This project provides a quick start for video classification: the goal is to have a practical sport data scientist quickly started on the human activity recognition. Before we start on this project, let's take a look at the list of human activities we can classify with minimal effort. I'll be using PyTorch here, because it provides video classification datasets and pretrained models out of the box. PyTorch computer vision module, torchvision, contains many models and datasets we can use in sports data science, including classification, semantic segmentation, object detection, person keypoint detection and video classification. Video classification models and datasets included with PyTorch, are what we'll be using for this task to get started quickly.

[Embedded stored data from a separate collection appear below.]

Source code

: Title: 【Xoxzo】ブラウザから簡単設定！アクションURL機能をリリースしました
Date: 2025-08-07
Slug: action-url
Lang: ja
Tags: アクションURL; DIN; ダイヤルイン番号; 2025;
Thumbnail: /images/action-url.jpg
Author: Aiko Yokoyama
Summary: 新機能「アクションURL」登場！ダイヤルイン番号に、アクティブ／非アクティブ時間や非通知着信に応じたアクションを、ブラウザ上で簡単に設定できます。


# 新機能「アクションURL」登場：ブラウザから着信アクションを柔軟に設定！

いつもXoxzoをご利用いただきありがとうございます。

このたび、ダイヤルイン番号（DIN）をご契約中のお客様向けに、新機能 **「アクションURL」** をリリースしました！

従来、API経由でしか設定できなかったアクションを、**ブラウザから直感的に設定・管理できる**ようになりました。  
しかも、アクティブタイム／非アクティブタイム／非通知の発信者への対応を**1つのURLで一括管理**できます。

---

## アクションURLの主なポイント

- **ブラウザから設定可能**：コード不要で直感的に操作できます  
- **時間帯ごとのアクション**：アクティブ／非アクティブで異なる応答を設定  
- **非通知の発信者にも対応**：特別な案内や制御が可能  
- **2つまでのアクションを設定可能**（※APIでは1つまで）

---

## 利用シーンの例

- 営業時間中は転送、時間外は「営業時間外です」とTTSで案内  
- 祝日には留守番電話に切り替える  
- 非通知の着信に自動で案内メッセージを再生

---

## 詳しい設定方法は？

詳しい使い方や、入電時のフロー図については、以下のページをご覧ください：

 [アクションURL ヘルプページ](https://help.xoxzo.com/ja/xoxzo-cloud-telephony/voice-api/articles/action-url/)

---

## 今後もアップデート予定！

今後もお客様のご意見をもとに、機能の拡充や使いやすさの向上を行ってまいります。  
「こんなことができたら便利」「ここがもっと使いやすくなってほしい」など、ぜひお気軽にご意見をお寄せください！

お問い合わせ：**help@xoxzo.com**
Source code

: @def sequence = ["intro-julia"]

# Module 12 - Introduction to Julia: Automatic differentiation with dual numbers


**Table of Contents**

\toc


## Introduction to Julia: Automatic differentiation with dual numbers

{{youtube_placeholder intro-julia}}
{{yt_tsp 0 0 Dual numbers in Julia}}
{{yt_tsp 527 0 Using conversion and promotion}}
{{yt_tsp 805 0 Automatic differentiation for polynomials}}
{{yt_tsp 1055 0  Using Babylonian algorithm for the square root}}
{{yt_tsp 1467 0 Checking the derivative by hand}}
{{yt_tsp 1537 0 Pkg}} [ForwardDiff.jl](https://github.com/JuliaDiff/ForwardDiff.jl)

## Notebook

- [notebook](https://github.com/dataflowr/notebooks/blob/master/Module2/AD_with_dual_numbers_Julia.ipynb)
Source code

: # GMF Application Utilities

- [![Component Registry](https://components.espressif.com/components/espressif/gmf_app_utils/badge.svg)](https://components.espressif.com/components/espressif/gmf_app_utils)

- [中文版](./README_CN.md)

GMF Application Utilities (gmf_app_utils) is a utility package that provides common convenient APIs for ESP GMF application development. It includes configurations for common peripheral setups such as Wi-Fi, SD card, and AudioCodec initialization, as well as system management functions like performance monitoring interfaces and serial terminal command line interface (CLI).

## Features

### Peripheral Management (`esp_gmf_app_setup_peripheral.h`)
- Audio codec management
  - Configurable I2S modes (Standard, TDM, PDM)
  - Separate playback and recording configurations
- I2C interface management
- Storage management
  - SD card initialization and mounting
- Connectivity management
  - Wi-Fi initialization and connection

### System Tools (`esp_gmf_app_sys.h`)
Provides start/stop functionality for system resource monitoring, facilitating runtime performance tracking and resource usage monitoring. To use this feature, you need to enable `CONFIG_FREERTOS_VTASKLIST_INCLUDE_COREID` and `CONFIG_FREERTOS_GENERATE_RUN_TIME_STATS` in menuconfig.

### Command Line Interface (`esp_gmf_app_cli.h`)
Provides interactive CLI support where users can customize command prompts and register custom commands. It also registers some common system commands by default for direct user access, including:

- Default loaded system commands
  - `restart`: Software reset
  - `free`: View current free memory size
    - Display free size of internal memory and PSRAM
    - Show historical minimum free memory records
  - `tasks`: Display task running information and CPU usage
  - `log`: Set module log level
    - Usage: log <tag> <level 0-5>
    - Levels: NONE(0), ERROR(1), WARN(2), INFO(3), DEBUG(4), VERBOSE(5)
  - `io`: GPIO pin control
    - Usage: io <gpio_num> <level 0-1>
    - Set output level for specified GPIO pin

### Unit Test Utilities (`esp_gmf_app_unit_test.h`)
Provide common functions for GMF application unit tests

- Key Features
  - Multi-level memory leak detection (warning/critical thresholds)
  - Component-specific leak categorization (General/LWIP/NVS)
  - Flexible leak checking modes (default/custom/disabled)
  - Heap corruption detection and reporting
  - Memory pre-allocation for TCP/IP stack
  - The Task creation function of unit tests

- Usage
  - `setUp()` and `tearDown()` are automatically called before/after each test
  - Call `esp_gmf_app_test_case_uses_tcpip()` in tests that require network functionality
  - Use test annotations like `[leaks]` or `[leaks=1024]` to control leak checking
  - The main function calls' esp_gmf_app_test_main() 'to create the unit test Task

In PyTorch video classification models are trained with Kinetics 400 dataset. Although not all of these human activities are sports related, I put together a helper in utils.kinetics, conveniently, it provides a list of sport related activities:

In [1]:
from utils.kinetics import kinetics
categories = kinetics.categories()
classes = kinetics.classes()
sports = kinetics.sport_categories()

count = 0
for key in categories.keys():
    if key in sports:
        print(key)
        for label in categories[key]:
            count+=1
            print("\t{}".format(label))
print(f'Sport activities labels: {count}')      
      

athletics - jumping
	high jump
	hurdling
	long jump
	parkour
	pole vault
	triple jump
athletics - throwing + launching
	archery
	catching or throwing frisbee
	disc golfing
	hammer throw
	javelin throw
	shot put
	throwing axe
	throwing ball
	throwing discus
ball sports
	bowling
	catching or throwing baseball
	catching or throwing softball
	dodgeball
	dribbling basketball
	dunking basketball
	golf chipping
	golf driving
	golf putting
	hitting baseball
	hurling (sport)
	juggling soccer ball
	kicking field goal
	kicking soccer ball
	passing American football (in game)
	passing American football (not in game)
	playing basketball
	playing cricket
	playing kickball
	playing squash or racquetball
	playing tennis
	playing volleyball
	shooting basketball
	shooting goal (soccer)
	shot put
golf
	golf chipping
	golf driving
	golf putting
gymnastics
	bouncing on trampoline
	cartwheeling
	gymnastics tumbling
	somersaulting
	vault
heights
	abseiling
	bungee jumping
	climbing a rope
	climbing ladder
	c

**Note for activity granularity:** the trend with activity recognition is getting even more granular. For example, in golf Kinetics 400 classifies chipping, driving and putting. For swimming: backstroke, breast stroke, butterfly etc.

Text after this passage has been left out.